• [Problem to solve]
Which lines of the data contain the string "dishObjects"? Copy every one.

• [Records for this exercise]
* * * * * * *

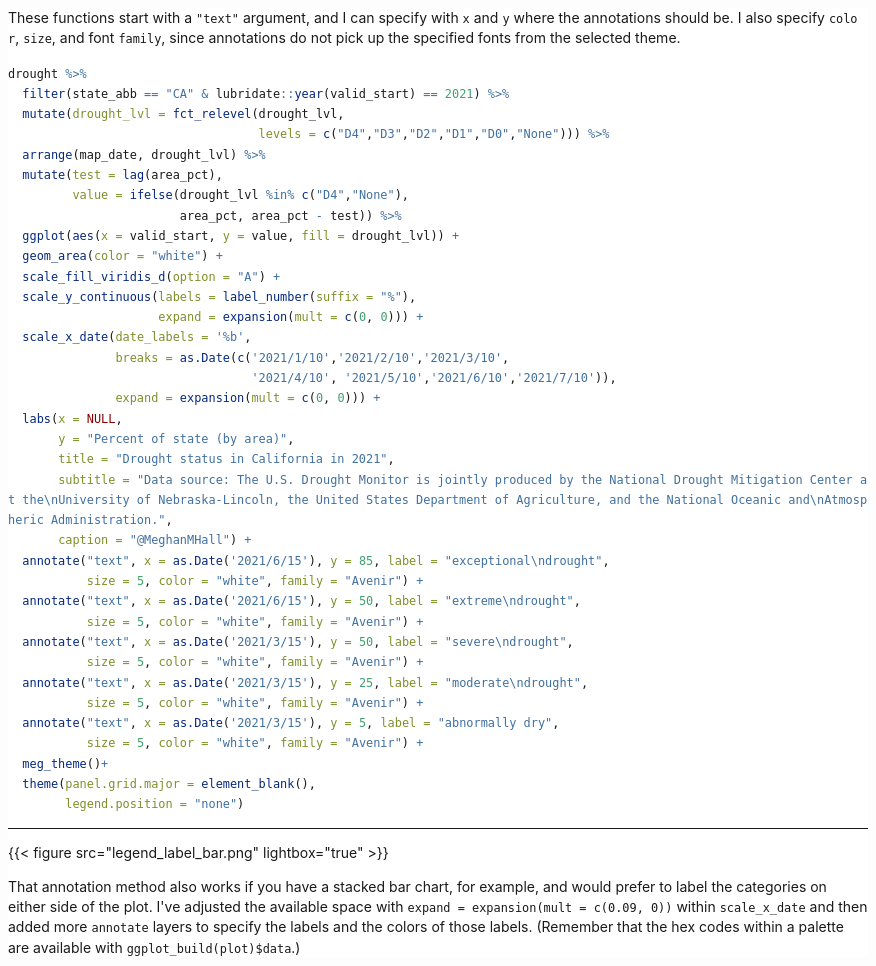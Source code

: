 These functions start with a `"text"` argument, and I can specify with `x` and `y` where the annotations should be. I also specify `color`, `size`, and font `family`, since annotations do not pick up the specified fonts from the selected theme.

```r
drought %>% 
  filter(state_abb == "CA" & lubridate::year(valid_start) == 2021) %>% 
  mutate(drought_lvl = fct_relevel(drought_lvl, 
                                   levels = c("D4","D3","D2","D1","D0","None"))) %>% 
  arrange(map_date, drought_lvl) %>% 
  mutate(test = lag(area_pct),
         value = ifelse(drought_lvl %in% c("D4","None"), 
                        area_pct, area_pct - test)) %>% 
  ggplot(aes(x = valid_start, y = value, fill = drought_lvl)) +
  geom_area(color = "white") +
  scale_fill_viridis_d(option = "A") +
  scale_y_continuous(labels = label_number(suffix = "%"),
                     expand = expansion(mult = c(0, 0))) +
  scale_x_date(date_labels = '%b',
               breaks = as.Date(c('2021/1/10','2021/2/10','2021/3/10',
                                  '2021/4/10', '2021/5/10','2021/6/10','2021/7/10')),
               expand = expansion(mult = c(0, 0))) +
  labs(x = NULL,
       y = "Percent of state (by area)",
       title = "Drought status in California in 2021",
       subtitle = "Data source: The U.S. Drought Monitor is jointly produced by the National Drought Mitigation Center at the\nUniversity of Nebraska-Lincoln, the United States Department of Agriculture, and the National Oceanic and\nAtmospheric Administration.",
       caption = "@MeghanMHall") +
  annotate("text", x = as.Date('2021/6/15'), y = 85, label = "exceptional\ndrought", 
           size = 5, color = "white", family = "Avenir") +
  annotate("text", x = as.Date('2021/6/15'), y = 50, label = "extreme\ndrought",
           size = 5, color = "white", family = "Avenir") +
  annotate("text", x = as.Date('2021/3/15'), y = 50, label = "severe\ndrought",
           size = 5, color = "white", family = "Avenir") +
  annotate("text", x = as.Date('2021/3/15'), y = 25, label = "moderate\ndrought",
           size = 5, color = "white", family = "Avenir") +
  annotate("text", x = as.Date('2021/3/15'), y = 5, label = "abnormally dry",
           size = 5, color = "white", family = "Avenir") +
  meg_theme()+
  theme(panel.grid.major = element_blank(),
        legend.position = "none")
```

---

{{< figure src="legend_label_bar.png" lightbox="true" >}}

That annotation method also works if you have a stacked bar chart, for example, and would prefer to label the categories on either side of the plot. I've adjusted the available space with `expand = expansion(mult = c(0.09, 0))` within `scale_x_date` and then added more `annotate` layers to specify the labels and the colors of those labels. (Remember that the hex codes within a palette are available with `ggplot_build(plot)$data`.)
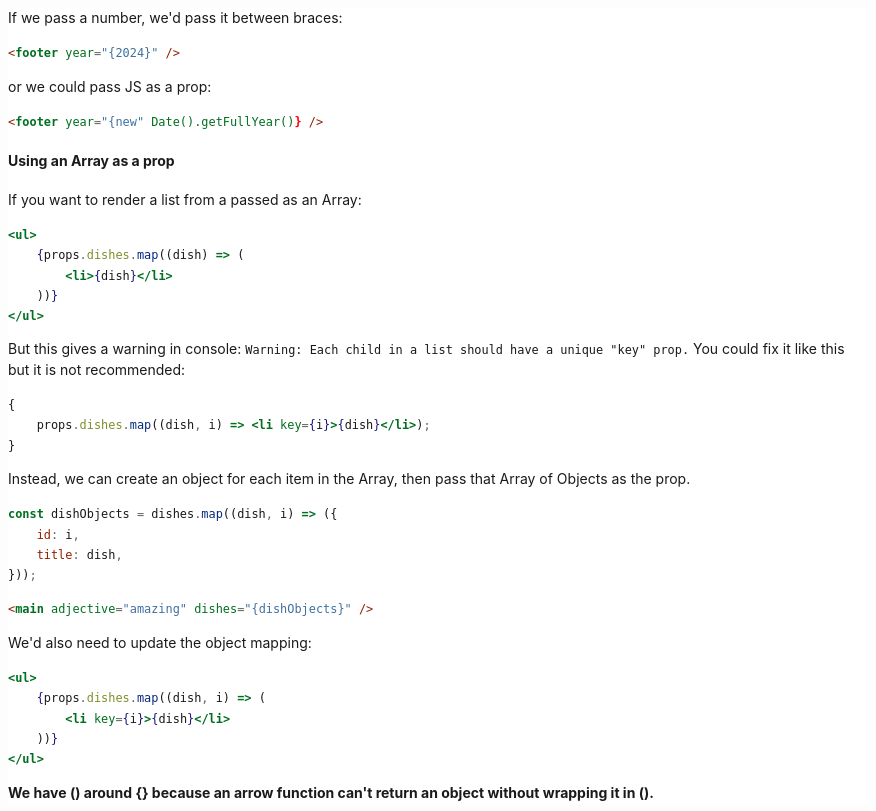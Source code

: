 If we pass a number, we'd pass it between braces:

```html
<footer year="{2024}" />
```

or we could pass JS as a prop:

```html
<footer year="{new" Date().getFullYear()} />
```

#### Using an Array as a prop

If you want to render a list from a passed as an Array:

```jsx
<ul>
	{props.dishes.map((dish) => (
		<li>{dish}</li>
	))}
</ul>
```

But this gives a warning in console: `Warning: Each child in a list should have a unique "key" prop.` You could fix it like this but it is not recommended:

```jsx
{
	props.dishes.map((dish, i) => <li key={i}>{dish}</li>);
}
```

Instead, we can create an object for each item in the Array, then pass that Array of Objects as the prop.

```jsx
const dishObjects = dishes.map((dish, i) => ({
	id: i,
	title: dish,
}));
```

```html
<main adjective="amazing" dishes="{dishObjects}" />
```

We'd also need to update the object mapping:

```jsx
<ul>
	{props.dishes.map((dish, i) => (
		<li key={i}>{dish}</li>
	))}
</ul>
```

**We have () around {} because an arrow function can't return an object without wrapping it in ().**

* * * * * * *

• [Solution below]
const dishObjects = dishes.map((dish, i) => ({
<main adjective="amazing" dishes="{dishObjects}" />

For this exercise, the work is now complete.